UK Athletics will begin the search for a new head coach for the second time since the Olympics after Peter Eriksson announced his decision to step down from the role after just eight months at the helm.

Eriksson was promoted from his role as Paralympic head coach to succeed Dutchman Charles van Commenee as UK Athletics head coach last October, signing a five-year deal to include the next Olympics in Rio de Janeiro in 2016 and the World Championships on home soil the following year.

The head coach will remain in post until the end of June, leading the team at the European Team Championships in Gateshead on 22 and 23 June before returning home. He said he had made the shock decision to resign for family reasons – his wife and four children live in Canada and he admitted he had not seen them since Christmas – although there are persistent rumours that he will take the equivalent job in his new homeland.

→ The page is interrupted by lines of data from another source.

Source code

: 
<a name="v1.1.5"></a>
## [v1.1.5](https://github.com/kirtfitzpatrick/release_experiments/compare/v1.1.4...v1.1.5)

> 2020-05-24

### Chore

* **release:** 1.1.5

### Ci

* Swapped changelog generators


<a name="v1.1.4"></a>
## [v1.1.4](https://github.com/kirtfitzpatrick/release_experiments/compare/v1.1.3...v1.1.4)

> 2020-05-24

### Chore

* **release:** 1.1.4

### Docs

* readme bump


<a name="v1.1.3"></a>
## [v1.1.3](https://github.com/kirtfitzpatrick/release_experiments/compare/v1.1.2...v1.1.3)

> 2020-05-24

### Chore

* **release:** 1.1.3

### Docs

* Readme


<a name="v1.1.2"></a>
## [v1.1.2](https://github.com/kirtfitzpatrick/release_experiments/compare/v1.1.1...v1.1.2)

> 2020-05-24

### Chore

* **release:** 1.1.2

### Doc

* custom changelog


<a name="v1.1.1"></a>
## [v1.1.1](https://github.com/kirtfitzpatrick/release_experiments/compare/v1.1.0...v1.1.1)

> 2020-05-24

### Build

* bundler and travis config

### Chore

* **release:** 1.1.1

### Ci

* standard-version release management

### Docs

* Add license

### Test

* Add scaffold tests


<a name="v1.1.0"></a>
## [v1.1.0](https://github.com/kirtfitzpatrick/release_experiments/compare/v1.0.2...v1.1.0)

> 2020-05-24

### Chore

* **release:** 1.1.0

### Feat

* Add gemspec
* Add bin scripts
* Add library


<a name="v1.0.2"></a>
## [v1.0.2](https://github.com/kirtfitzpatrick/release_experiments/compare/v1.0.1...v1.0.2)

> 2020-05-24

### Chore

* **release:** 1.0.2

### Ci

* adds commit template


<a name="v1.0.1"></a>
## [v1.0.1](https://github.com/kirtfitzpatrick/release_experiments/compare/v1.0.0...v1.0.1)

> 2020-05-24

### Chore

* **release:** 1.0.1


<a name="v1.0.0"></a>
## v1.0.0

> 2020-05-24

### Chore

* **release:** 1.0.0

The departure of 60-year-old Eriksson will be the latest in something of a post-2012 mass exit from UKA. Along with the soon-to-depart Swede, Van Commenee and American Dan Pfaff have gone, along with Canadian Kevin Tyler, the head of coach development, who had been touted as successor to Van Commenee, and Derek Evely, previously head of high performance in Loughborough and also from Canada.

However, the UKA chief executive, Niels De Vos, insisted that, despite the departure of two foreign head coaches in short succession, the body would happily look at non-UK candidates once again. "I think it would be unfair to suggest the situation was inevitable with having someone from overseas," he said of Eriksson's exit. "I think Peter managed that successfully for four years and there's no reason to suggest that wouldn't have happened for another four years, otherwise Peter wouldn't have taken the job."

A potential return for Van Commenee to his old post has emerged as an intriguing possibility, even if it is a little far-fetched after he fell on his sword when his team failed to achieve his own target of eight Olympic medals at London 2012, but De Vos did not rule it out entirely.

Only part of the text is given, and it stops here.